La confesión de Justino. Recapitulación. La participación en el Verbo

13. 1. Porque también yo, al darme cuenta de que los malvados demonios habían echado un velo de infamia sobre las divinas enseñanzas de Cristo, con el fin de apartar de ellas a los otros hombres, me burlé igualmente a quienes tales calumnias propalaban, que al velo de los demonios y la opinión del vulgo. 2. Cristiano, y rezo y despliego todos mis esfuerzos a fin de ser reconocido como tal, lo confieso; no porque las enseñanzas de Platón sean ajenas a las de Cristo, sino porque no son del todo semejantes, como tampoco las de los estoicos, poetas e historiadores.
   3. En efecto, en la medida que cada uno de ellos, en virtud de su participación con el divino Verbo seminal, contempló aquello con lo que tenía afinidad, habló bien; pero es evidente que quienes en puntos muy principales se contradijeron unos a otros, no alcanzaron una ciencia infalible ni un conocimiento irrefutable. 4. Por eso, cuanto de bueno está dicho en todos ellos, nos pertenece a nosotros los cristianos, porque nosotros adoramos y amamos, después de Dios, al Verbo, que procede del mismo Dios ingénito e inefable; pues Él se hizo hombre por nosotros, para participar en nuestros sufrimientos y curarlos. 5. Y es que los escritores todos sólo oscuramente pudieron ver la realidad gracias a la semilla del Verbo implantada en ellos (cf.
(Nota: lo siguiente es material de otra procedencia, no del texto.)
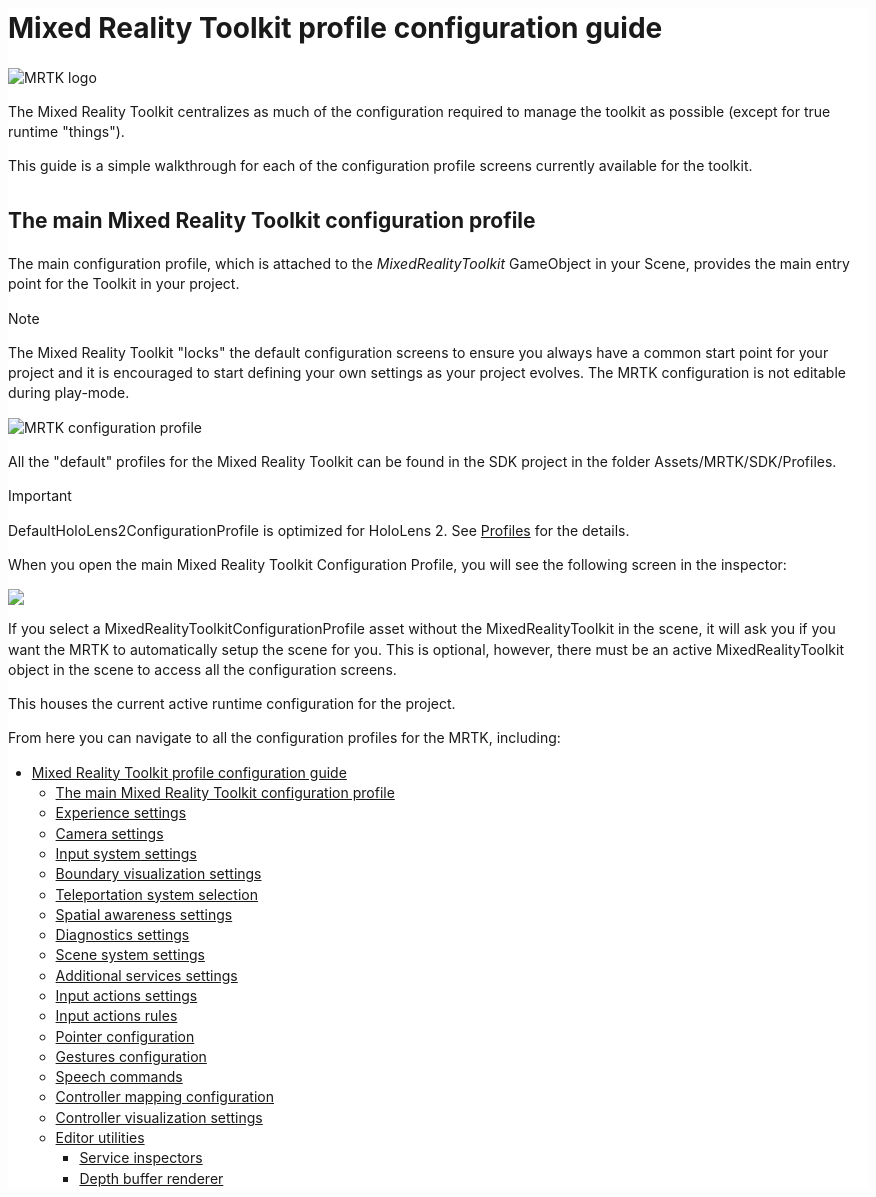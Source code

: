 # Mixed Reality Toolkit profile configuration guide

![MRTK logo](../Documentation/Images/MRTK_Logo_Rev.png)

The Mixed Reality Toolkit centralizes as much of the configuration required to manage the toolkit as possible (except for true runtime "things").

This guide is a simple walkthrough for each of the configuration profile screens currently available for the toolkit.

## The main Mixed Reality Toolkit configuration profile

The main configuration profile, which is attached to the *MixedRealityToolkit* GameObject in your Scene, provides the main entry point for the Toolkit in your project.

> [!NOTE]
> The Mixed Reality Toolkit "locks" the default configuration screens to ensure you always have a common start point for your project and it is encouraged to start defining your own settings as your project evolves. The MRTK configuration is not editable during play-mode.

![MRTK configuration profile](../Documentation/Images/MixedRealityToolkitConfigurationProfileScreens/MRTK_ActiveConfiguration.png)

All the "default" profiles for the Mixed Reality Toolkit can be found in the SDK project in the folder Assets/MRTK/SDK/Profiles.

> [!IMPORTANT]
> DefaultHoloLens2ConfigurationProfile is optimized for HoloLens 2. See [Profiles](Profiles/Profiles.md) for the details.

When you open the main Mixed Reality Toolkit Configuration Profile, you will see the following screen in the inspector:

<img src="Images/MixedRealityToolkitConfigurationProfileScreens/MRTK_MixedRealityToolkitConfigurationScreen.png" width="650px" style="display:block;">

If you select a MixedRealityToolkitConfigurationProfile asset without the MixedRealityToolkit in the scene, it will ask you if you want the MRTK to automatically setup the scene for you. This is optional, however, there must be an active MixedRealityToolkit object in the scene to access all the configuration screens.

This houses the current active runtime configuration for the project.

From here you can navigate to all the configuration profiles for the MRTK, including:

- [Mixed Reality Toolkit profile configuration guide](#mixed-reality-toolkit-profile-configuration-guide)
  - [The main Mixed Reality Toolkit configuration profile](#the-main-mixed-reality-toolkit-configuration-profile)
  - [Experience settings](#experience-settings)
  - [Camera settings](#camera-settings)
  - [Input system settings](#input-system-settings)
  - [Boundary visualization settings](#boundary-visualization-settings)
  - [Teleportation system selection](#teleportation-system-selection)
  - [Spatial awareness settings](#spatial-awareness-settings)
  - [Diagnostics settings](#diagnostics-settings)
  - [Scene system settings](#scene-system-settings)
  - [Additional services settings](#additional-services-settings)
  - [Input actions settings](#input-actions-settings)
  - [Input actions rules](#input-actions-rules)
  - [Pointer configuration](#pointer-configuration)
  - [Gestures configuration](#gestures-configuration)
  - [Speech commands](#speech-commands)
  - [Controller mapping configuration](#controller-mapping-configuration)
  - [Controller visualization settings](#controller-visualization-settings)
  - [Editor utilities](#editor-utilities)
    - [Service inspectors](#service-inspectors)
    - [Depth buffer renderer](#depth-buffer-renderer)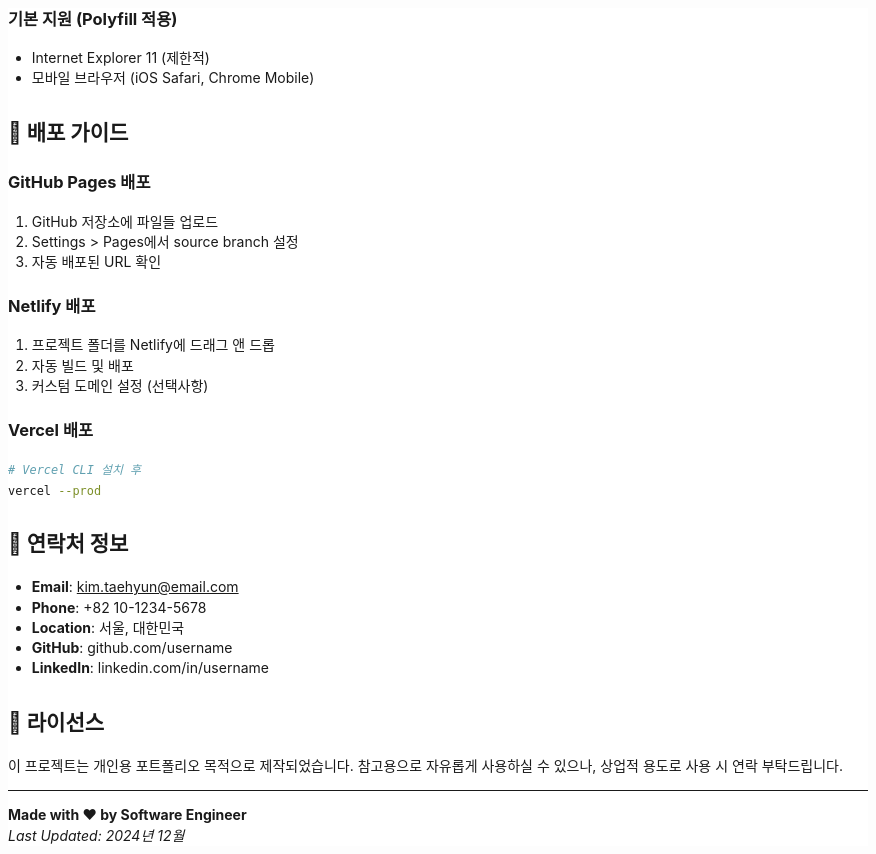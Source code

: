 ### 기본 지원 (Polyfill 적용)
- Internet Explorer 11 (제한적)
- 모바일 브라우저 (iOS Safari, Chrome Mobile)

## 🚀 배포 가이드

### GitHub Pages 배포
1. GitHub 저장소에 파일들 업로드
2. Settings > Pages에서 source branch 설정
3. 자동 배포된 URL 확인

### Netlify 배포
1. 프로젝트 폴더를 Netlify에 드래그 앤 드롭
2. 자동 빌드 및 배포
3. 커스텀 도메인 설정 (선택사항)

### Vercel 배포
```bash
# Vercel CLI 설치 후
vercel --prod
```

## 📧 연락처 정보

- **Email**: kim.taehyun@email.com
- **Phone**: +82 10-1234-5678
- **Location**: 서울, 대한민국
- **GitHub**: github.com/username
- **LinkedIn**: linkedin.com/in/username

## 📄 라이선스

이 프로젝트는 개인용 포트폴리오 목적으로 제작되었습니다. 
참고용으로 자유롭게 사용하실 수 있으나, 상업적 용도로 사용 시 연락 부탁드립니다.

---

**Made with ❤️ by Software Engineer**  
*Last Updated: 2024년 12월*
St 1,21). 6. Una cosa es, en efecto, la semilla y semejanza de algo que se da a los hombres conforme a su capacidad, y otra aquel ser mismo cuya participación e imitación se realizan en virtud de la gracia que procede de Él.

La petición de Justino

14. 1. Ahora, pues, les suplicamos que, dando a conocer su decisión, por su firma puesta en este libelo y dándolo a publicar, a fin de que también los otros conozcan nuestra religión y puedan verse libres de los prejuicios y de la ignorancia del bien. Ellos, que por su propia culpa, se exponen al castigo: 2. pues en la naturaleza humana se da la facultad de conocer el bien y el mal, y ellos, que nos condenan sin saber si hacemos las cosas vergonzosas que dicen que hacemos, se complacen en dioses que las hicieron y aÚn ahora exigen de los hombres otras semejantes. De suerte que por el hecho de condenarnos a nosotros, como si tales cosas hiciéramos, a la muerte, a la cárcel u otra pena semejante, contra sí mismos pronuncian la sentencia de condenación, sin que haya necesidad de otros jueces.

Conclusión

15. 1. Yo agrego esto: La doctrina impía y errónea de Simón difundida en mi nación, la he testimoniado sólo para su desprecio. 2. Si, pues, ustedes permiten publicar este escrito nuestro, nosotros quisiéramos darlo a conocer a todos, a fin de que de ser posible, cambien de parecer, como que por este solo fin he compuesto esta obra. 3. Porque no son nuestras doctrinas, juzgadas con juicio discreto, vergonzosas, sino superiores a toda humana filosofía; y si no son tales, por lo menos tampoco se parecen a las de Sotades, Filénida, Arquéstrato, Epicuro y otros, ni a las de poetas por el estilo, que, en lectura pública o por escrito, ustedes permiten que sean de todo el mundo conocidas.
   4. Aquí ponemos punto final, hecho lo que de nosotros dependía, y añadiendo nuestra súplica para que todos los hombres de todo el mundo sean juzgados dignos de la verdad (cf. 1 Tm 2,4). 5. Ojalá que también ustedes, en interés propio, tomen una justa decisión, de modo que condiga con su piedad y su filosofía.